Aún así en Mateo adquiere especial importancia la frase de Jesús: " conviene que cumplamos todo lo que es justo ". Son las primeras palabras pronunciadas por Cristo en este evangelio y, por lo tanto, tienen sentido programático. Debemos "cumplir lo que es justo" nos dice -en este instante de solemne revelación de su filiación divina- a Juan y a todos nosotros.
Pero ya sabemos que lo 'justo', la 'justicia', en Mateo no es lo que nosotros hoy entendemos. Es la fidelidad, en palabras y obras, a la voluntad del Padre. Ser bautizado no será simplemente recibir el agua sino el compromiso profundo de vivir de acuerdo al querer de Dios. Mateo, como buen judío, sabe que no basta decir "Señor, Señor", para entrar en el Reino de los cielos, sino cumplir con lo que Dios nos pide. Al mismo tiempo esa justicia, también en Mateo, es algo que viene de Dios. No se puede cumplir plenamente su voluntad sin la ayuda del Espíritu. La fe, el bautismo, tienen, pues, para Mateo, profundas consecuencias morales, éticas. Pero, para él, la moral en si misma ni sirve para nada en el orden de la salvación ni, aún para sus fines naturales, puede conocerse ni cumplirse plenamente sin la gracia. Predicar una moral sin Dios, sin Cristo, es traicionar el mensaje de Jesús. Hablar solo de los derechos humanos, de la vigencia de la democracia, o denunciar la corrupción, la degradación moral sin, al mismo tiempo denunciar la apostasía de Cristo, la falta de fe, es engañar a la gente y renegar de Jesús.
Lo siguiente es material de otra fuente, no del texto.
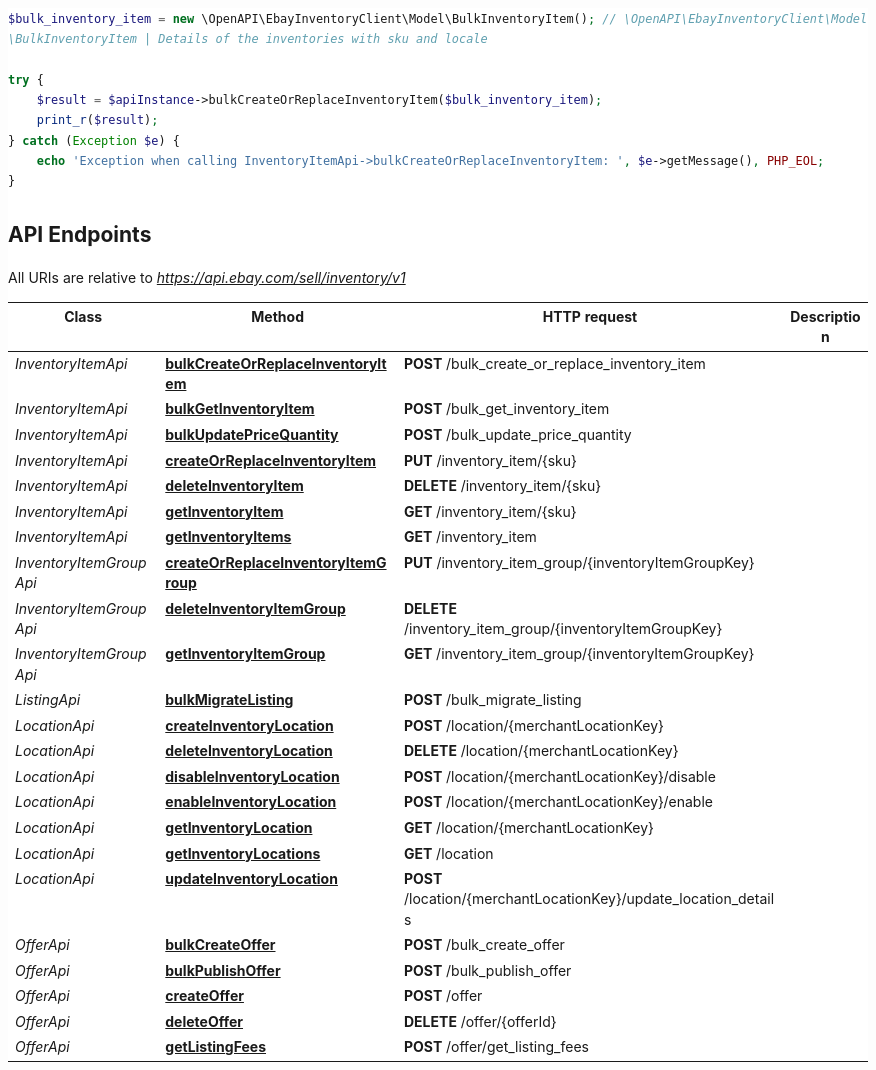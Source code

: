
 ```php
$bulk_inventory_item = new \OpenAPI\EbayInventoryClient\Model\BulkInventoryItem(); // \OpenAPI\EbayInventoryClient\Model\BulkInventoryItem | Details of the inventories with sku and locale

try {
    $result = $apiInstance->bulkCreateOrReplaceInventoryItem($bulk_inventory_item);
    print_r($result);
} catch (Exception $e) {
    echo 'Exception when calling InventoryItemApi->bulkCreateOrReplaceInventoryItem: ', $e->getMessage(), PHP_EOL;
}

```

## API Endpoints

All URIs are relative to *https://api.ebay.com/sell/inventory/v1*

Class | Method | HTTP request | Description
------------ | ------------- | ------------- | -------------
*InventoryItemApi* | [**bulkCreateOrReplaceInventoryItem**](docs/Api/InventoryItemApi.md#bulkcreateorreplaceinventoryitem) | **POST** /bulk_create_or_replace_inventory_item | 
*InventoryItemApi* | [**bulkGetInventoryItem**](docs/Api/InventoryItemApi.md#bulkgetinventoryitem) | **POST** /bulk_get_inventory_item | 
*InventoryItemApi* | [**bulkUpdatePriceQuantity**](docs/Api/InventoryItemApi.md#bulkupdatepricequantity) | **POST** /bulk_update_price_quantity | 
*InventoryItemApi* | [**createOrReplaceInventoryItem**](docs/Api/InventoryItemApi.md#createorreplaceinventoryitem) | **PUT** /inventory_item/{sku} | 
*InventoryItemApi* | [**deleteInventoryItem**](docs/Api/InventoryItemApi.md#deleteinventoryitem) | **DELETE** /inventory_item/{sku} | 
*InventoryItemApi* | [**getInventoryItem**](docs/Api/InventoryItemApi.md#getinventoryitem) | **GET** /inventory_item/{sku} | 
*InventoryItemApi* | [**getInventoryItems**](docs/Api/InventoryItemApi.md#getinventoryitems) | **GET** /inventory_item | 
*InventoryItemGroupApi* | [**createOrReplaceInventoryItemGroup**](docs/Api/InventoryItemGroupApi.md#createorreplaceinventoryitemgroup) | **PUT** /inventory_item_group/{inventoryItemGroupKey} | 
*InventoryItemGroupApi* | [**deleteInventoryItemGroup**](docs/Api/InventoryItemGroupApi.md#deleteinventoryitemgroup) | **DELETE** /inventory_item_group/{inventoryItemGroupKey} | 
*InventoryItemGroupApi* | [**getInventoryItemGroup**](docs/Api/InventoryItemGroupApi.md#getinventoryitemgroup) | **GET** /inventory_item_group/{inventoryItemGroupKey} | 
*ListingApi* | [**bulkMigrateListing**](docs/Api/ListingApi.md#bulkmigratelisting) | **POST** /bulk_migrate_listing | 
*LocationApi* | [**createInventoryLocation**](docs/Api/LocationApi.md#createinventorylocation) | **POST** /location/{merchantLocationKey} | 
*LocationApi* | [**deleteInventoryLocation**](docs/Api/LocationApi.md#deleteinventorylocation) | **DELETE** /location/{merchantLocationKey} | 
*LocationApi* | [**disableInventoryLocation**](docs/Api/LocationApi.md#disableinventorylocation) | **POST** /location/{merchantLocationKey}/disable | 
*LocationApi* | [**enableInventoryLocation**](docs/Api/LocationApi.md#enableinventorylocation) | **POST** /location/{merchantLocationKey}/enable | 
*LocationApi* | [**getInventoryLocation**](docs/Api/LocationApi.md#getinventorylocation) | **GET** /location/{merchantLocationKey} | 
*LocationApi* | [**getInventoryLocations**](docs/Api/LocationApi.md#getinventorylocations) | **GET** /location | 
*LocationApi* | [**updateInventoryLocation**](docs/Api/LocationApi.md#updateinventorylocation) | **POST** /location/{merchantLocationKey}/update_location_details | 
*OfferApi* | [**bulkCreateOffer**](docs/Api/OfferApi.md#bulkcreateoffer) | **POST** /bulk_create_offer | 
*OfferApi* | [**bulkPublishOffer**](docs/Api/OfferApi.md#bulkpublishoffer) | **POST** /bulk_publish_offer | 
*OfferApi* | [**createOffer**](docs/Api/OfferApi.md#createoffer) | **POST** /offer | 
*OfferApi* | [**deleteOffer**](docs/Api/OfferApi.md#deleteoffer) | **DELETE** /offer/{offerId} | 
*OfferApi* | [**getListingFees**](docs/Api/OfferApi.md#getlistingfees) | **POST** /offer/get_listing_fees | 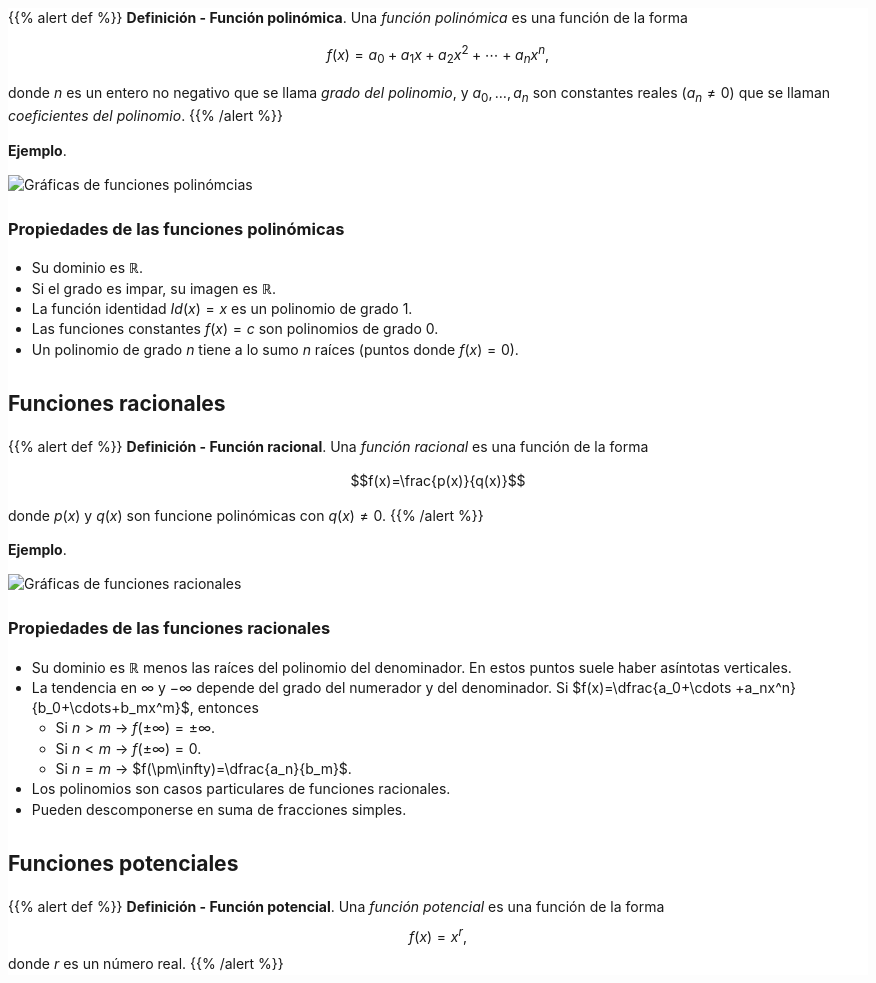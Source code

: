 {{% alert def %}}
**Definición - Función polinómica**. Una *función polinómica* es una función de la forma

$$f(x)=a_0+a_1x+a_2x^2+\cdots+a_nx^n,$$

donde $n$ es un entero no negativo que se llama *grado del polinomio*, y $a_0,\ldots,a_n$ son constantes reales ($a_n\neq 0$) que se llaman *coeficientes del polinomio*.
{{% /alert %}}

**Ejemplo**.

<img src="../img/funciones_elementales/funcion_polinomica.png" width="500px" alt="Gráficas de funciones polinómcias" />

### Propiedades de las funciones polinómicas

- Su dominio es $\mathbb{R}$.
- Si el grado es impar, su imagen es $\mathbb{R}$.
- La función identidad $Id(x)=x$ es un polinomio de grado 1.
- Las funciones constantes $f(x)=c$ son polinomios de grado 0.
- Un polinomio de grado $n$ tiene a lo sumo $n$ raíces (puntos donde $f(x)=0$).

## Funciones racionales

{{% alert def %}}
**Definición - Función racional**. Una *función racional* es una función de la forma

$$f(x)=\frac{p(x)}{q(x)}$$

donde $p(x)$ y $q(x)$ son funcione polinómicas con $q(x)\neq 0$.
{{% /alert %}}

**Ejemplo**.

<img src="../img/funciones_elementales/funcion_racional.png" width="600px" alt="Gráficas de funciones racionales" />

### Propiedades de las funciones racionales

- Su dominio es $\mathbb{R}$ menos las raíces del polinomio del denominador. En estos puntos suele haber asíntotas verticales.
- La tendencia en $\infty$ y $-\infty$ depende del grado del numerador y del denominador.
Si $f(x)=\dfrac{a_0+\cdots +a_nx^n}{b_0+\cdots+b_mx^m}$, entonces
  - Si $n>m$ $\rightarrow$ $f(\pm\infty)=\pm\infty$.
  - Si $n<m$ $\rightarrow$ $f(\pm\infty)=0$.
  - Si $n=m$ $\rightarrow$ $f(\pm\infty)=\dfrac{a_n}{b_m}$.
- Los polinomios son casos particulares de funciones racionales.
- Pueden descomponerse en suma de fracciones simples.

## Funciones potenciales

{{% alert def %}}
**Definición - Función potencial**. Una *función potencial* es una función de la forma $$f(x)=x^r,$$ donde $r$ es un número real.
{{% /alert %}}
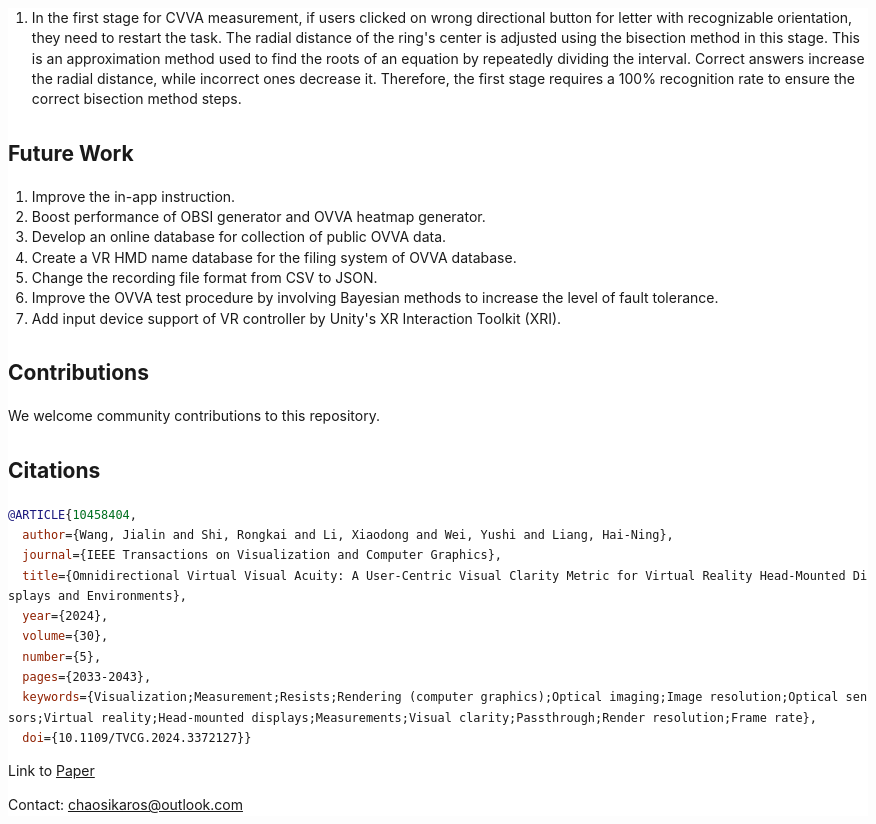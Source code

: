 1. In the first stage for CVVA measurement, if users clicked on wrong directional button for letter with recognizable orientation, they need to restart the task. The radial distance of the ring's center is adjusted using the bisection method in this stage. This is an approximation method used to find the roots of an equation by repeatedly dividing the interval. Correct answers increase the radial distance, while incorrect ones decrease it. Therefore, the first stage requires a 100% recognition rate to ensure the correct bisection method steps.

## Future Work

1. Improve the in-app instruction.
2. Boost performance of OBSI generator and OVVA heatmap generator.
3. Develop an online database for collection of public OVVA data.
4. Create a VR HMD name database for the filing system of OVVA database.
5. Change the recording file format from CSV to JSON.
6. Improve the OVVA test procedure by involving Bayesian methods to increase the level of fault tolerance.
7. Add input device support of VR controller by Unity's XR Interaction Toolkit (XRI).

## Contributions

We welcome community contributions to this repository.

## Citations
```bibtex
@ARTICLE{10458404,
  author={Wang, Jialin and Shi, Rongkai and Li, Xiaodong and Wei, Yushi and Liang, Hai-Ning},
  journal={IEEE Transactions on Visualization and Computer Graphics}, 
  title={Omnidirectional Virtual Visual Acuity: A User-Centric Visual Clarity Metric for Virtual Reality Head-Mounted Displays and Environments}, 
  year={2024},
  volume={30},
  number={5},
  pages={2033-2043},
  keywords={Visualization;Measurement;Resists;Rendering (computer graphics);Optical imaging;Image resolution;Optical sensors;Virtual reality;Head-mounted displays;Measurements;Visual clarity;Passthrough;Render resolution;Frame rate},
  doi={10.1109/TVCG.2024.3372127}}
```

Link to [Paper](https://ieeexplore.ieee.org/document/10458404)

Contact: chaosikaros@outlook.com
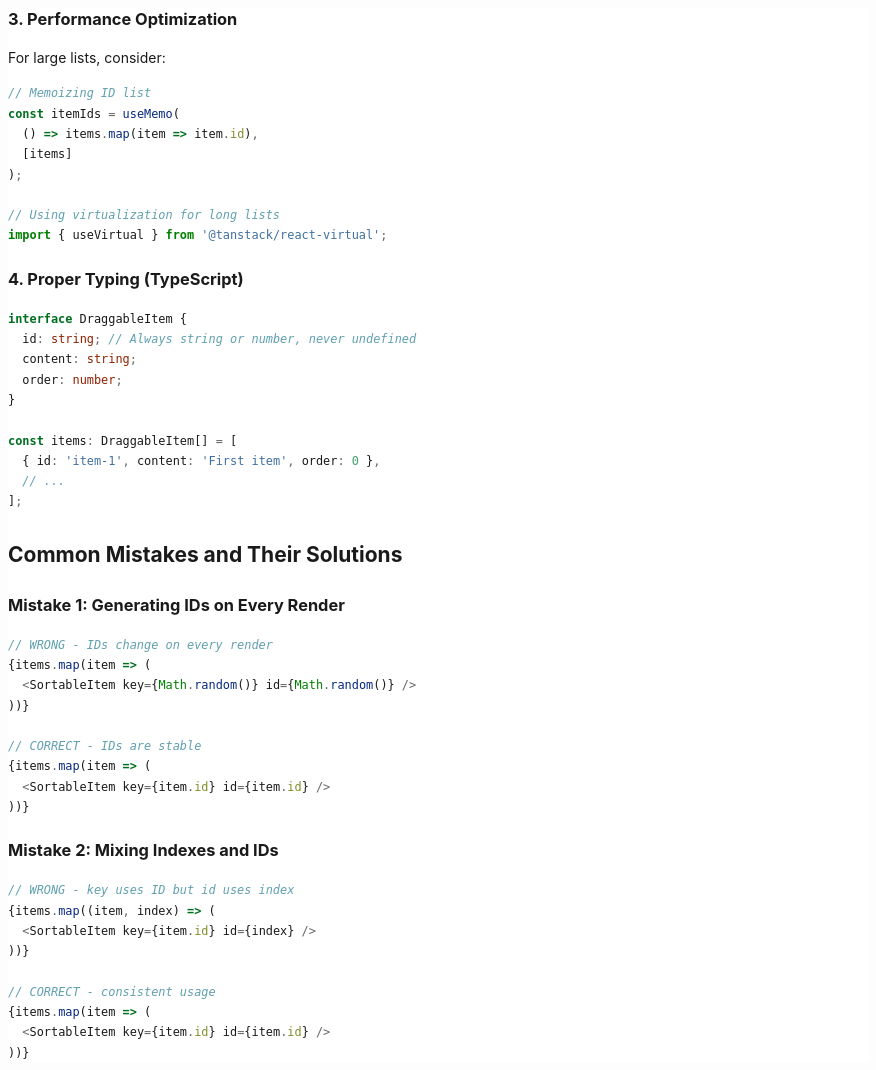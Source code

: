 ### 3. Performance Optimization

For large lists, consider:

```javascript
// Memoizing ID list
const itemIds = useMemo(
  () => items.map(item => item.id),
  [items]
);

// Using virtualization for long lists
import { useVirtual } from '@tanstack/react-virtual';
```

### 4. Proper Typing (TypeScript)

```typescript
interface DraggableItem {
  id: string; // Always string or number, never undefined
  content: string;
  order: number;
}

const items: DraggableItem[] = [
  { id: 'item-1', content: 'First item', order: 0 },
  // ...
];
```

## Common Mistakes and Their Solutions

### Mistake 1: Generating IDs on Every Render

```javascript
// WRONG - IDs change on every render
{items.map(item => (
  <SortableItem key={Math.random()} id={Math.random()} />
))}

// CORRECT - IDs are stable
{items.map(item => (
  <SortableItem key={item.id} id={item.id} />
))}
```

### Mistake 2: Mixing Indexes and IDs

```javascript
// WRONG - key uses ID but id uses index
{items.map((item, index) => (
  <SortableItem key={item.id} id={index} />
))}

// CORRECT - consistent usage
{items.map(item => (
  <SortableItem key={item.id} id={item.id} />
))}
```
Por supuesto que Navidad nos "abre los cielos", pero en la Epifanía, en la medida en que por la fe nos ponemos en contacto con el Hijo de Dios y, por el bautismo, somos transformados, adoptivamente, en sus hermanos. Sin esta transformación bautismal, sin esta fe, sin la fidelidad luego en las obras a la gracia, sin nuestro cotidiano ofrecimiento de oro, incienso y mirra, el cielo queda cerrado para nosotros. Nadie, naturalmente, tiene derecho a él ni puede alcanzarlo sin el espíritu de Jesús.
Hoy coronación de la Epifanía, solemnidad del Bautismo del Señor, cuando vemos en la frustración y angustia de los argentinos el fracaso de todo tipo de predicación pseudocristiana, de toda demagogia religiosa y litúrgica, el acabose de tantas falsas esperanzas mundanas alentadas a veces desde los mismos púlpitos, y avizoramos por delante muchos años de austeridad, cuando no -¡lo impida Dios!- de serios desquicios políticos y sociales, volvamos a la verdadera fe, vivamos en gracia nuestra condición bautismal, busquemos con toda la Iglesia predicar a Cristo como Hijo de Dios y, nosotros, hacernos santos. Que esa es finalmente la única meta importante de un cristiano. Para eso nacimos. Para eso hemos sido bautizados.